*** Records supplied

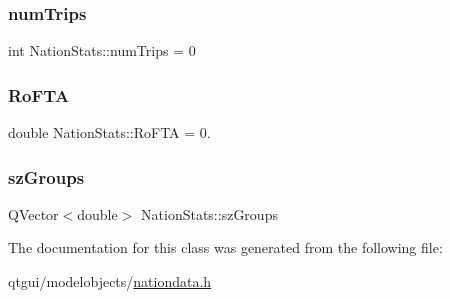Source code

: \mbox{\label{class_nation_stats_a6a49e465cf0ffb61ff4f96f5cf6f39c0}} 
\subsubsection{\texorpdfstring{numTrips}{numTrips}}
{\footnotesize\ttfamily int Nation\+Stats\+::num\+Trips = 0}

\mbox{\label{class_nation_stats_ae2616bbc89d8bd67522144553c078f16}} 
\subsubsection{\texorpdfstring{RoFTA}{RoFTA}}
{\footnotesize\ttfamily double Nation\+Stats\+::\+Ro\+F\+TA = 0.}

\mbox{\label{class_nation_stats_a20bb21b8af4cb890bbb47268b5d0fe5f}} 
\subsubsection{\texorpdfstring{szGroups}{szGroups}}
{\footnotesize\ttfamily Q\+Vector$<$double$>$ Nation\+Stats\+::sz\+Groups}



The documentation for this class was generated from the following file\+:\begin{DoxyCompactItemize}
\item 
qtgui/modelobjects/\mbox{\hyperlink{nationdata_8h}{nationdata.\+h}}\end{DoxyCompactItemize}
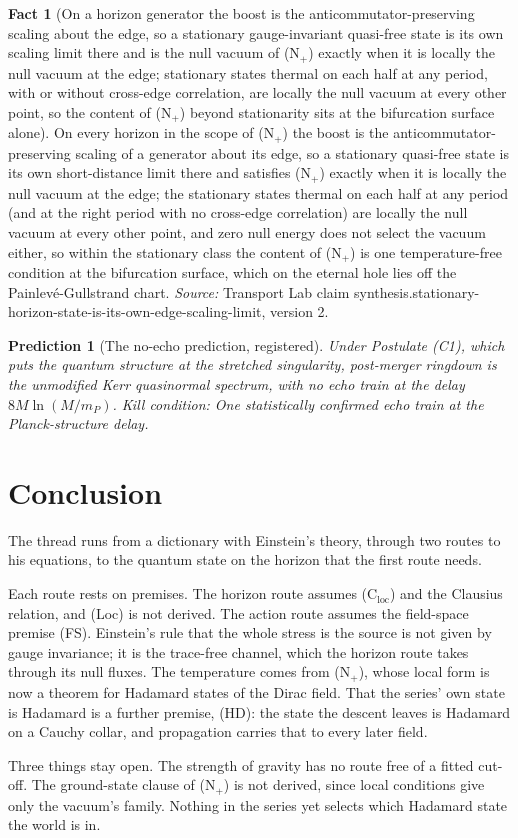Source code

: \documentclass[11pt]{article}
\newtheorem{prediction}[theorem]{Prediction}
\theoremstyle{definition}
\newtheorem{fact}[theorem]{Fact}
\theoremstyle{plain}
\begin{document}
\begin{fact}[On a horizon generator the boost is the anticommutator-preserving scaling about the edge, so a stationary gauge-invariant quasi-free state is its own scaling limit there and is the null vacuum of (N$_{+}$) exactly when it is locally the null vacuum at the edge; stationary states thermal on each half at any period, with or without cross-edge correlation, are locally the null vacuum at every other point, so the content of (N$_{+}$) beyond stationarity sits at the bifurcation surface alone]\label{c:synthesis.stationary-horizon-state-is-its-own-edge-scaling-limit}
On every horizon in the scope of (N$_{+}$) the boost is the anticommutator-preserving scaling of a generator about its edge, so a stationary quasi-free state is its own short-distance limit there and satisfies (N$_{+}$) exactly when it is locally the null vacuum at the edge; the stationary states thermal on each half at any period (and at the right period with no cross-edge correlation) are locally the null vacuum at every other point, and zero null energy does not select the vacuum either, so within the stationary class the content of (N$_{+}$) is one temperature-free condition at the bifurcation surface, which on the eternal hole lies off the Painlev\'e-Gullstrand chart.
\emph{Source:} Transport Lab claim synthesis.stationary-horizon-state-is-its-own-edge-scaling-limit, version 2.
\end{fact}

\begin{prediction}[The no-echo prediction, registered]\label{c:scrambling.no-echo-prediction-registered}
Under Postulate (C1), which puts the quantum structure at the stretched singularity, post-merger ringdown is the unmodified Kerr quasinormal spectrum, with no echo train at the delay $8M\ln(M/m_P)$.
\emph{Kill condition:} One statistically confirmed echo train at the Planck-structure delay.
\end{prediction}

\section*{Conclusion}
The thread runs from a dictionary with Einstein's theory, through two routes to his equations, to the quantum state on the horizon that the first route needs.

Each route rests on premises. The horizon route assumes (C$_{\mathrm{loc}}$) and the Clausius relation, and (Loc) is not derived. The action route assumes the field-space premise (FS). Einstein's rule that the whole stress is the source is not given by gauge invariance; it is the trace-free channel, which the horizon route takes through its null fluxes. The temperature comes from (N$_{+}$), whose local form is now a theorem for Hadamard states of the Dirac field. That the series' own state is Hadamard is a further premise, (HD): the state the descent leaves is Hadamard on a Cauchy collar, and propagation carries that to every later field.

Three things stay open. The strength of gravity has no route free of a fitted cut-off. The ground-state clause of (N$_{+}$) is not derived, since local conditions give only the vacuum's family. Nothing in the series yet selects which Hadamard state the world is in.
\end{document}
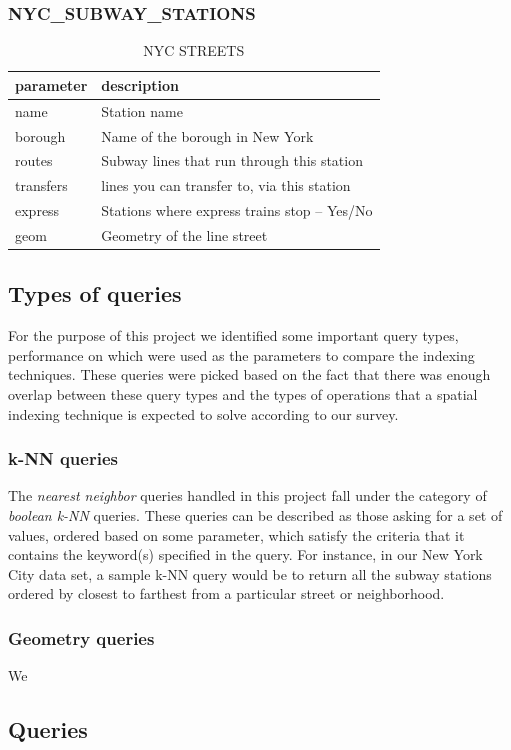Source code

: \documentclass{sig-alternate-05-2015}
\begin{document}
\subsubsection{NYC_SUBWAY_STATIONS}
\begin{table}[!ht]
\begin{tabular}{ |l|l| }
\hline
parameter & description\\
\hline
name & Station name\\
\hline
borough & Name of the borough in New York \\
\hline
routes & Subway lines that run through this station\\
\hline
transfers & lines you can transfer to, via this station\\
\hline
express & Stations where express trains stop -- Yes/No\\
\hline
geom & Geometry of the line street\\
\hline
\end{tabular}
\caption{NYC STREETS}
\label{tab: streets}
\end{table}

\subsection{Types of queries}
For the purpose of this project we identified some important query types, performance on which were used as the parameters to compare the indexing techniques. These queries were picked based on the fact that there was enough overlap between these query types and the types of operations that a spatial indexing technique is expected to solve according to our survey.
\subsubsection{k-NN queries}
The \textit{nearest neighbor} queries handled in this project fall under the category of \textit{boolean k-NN} queries. These queries can be described as those asking for a set of values, ordered based on some parameter, which satisfy the criteria that it contains the keyword(s) specified in the query. For instance, in our New York City data set, a sample k-NN query would be to return all the subway stations ordered by closest to farthest from a particular street or neighborhood.
\subsubsection{Geometry queries}
We 
\subsection{Queries}
\end{document}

******

What you have to do
For every line of the data above that contains "texorpdfstring", copy that line.

Answer for this exercise
\subsubsection{\texorpdfstring{numTrips}{numTrips}}
\subsubsection{\texorpdfstring{RoFTA}{RoFTA}}
\subsubsection{\texorpdfstring{szGroups}{szGroups}}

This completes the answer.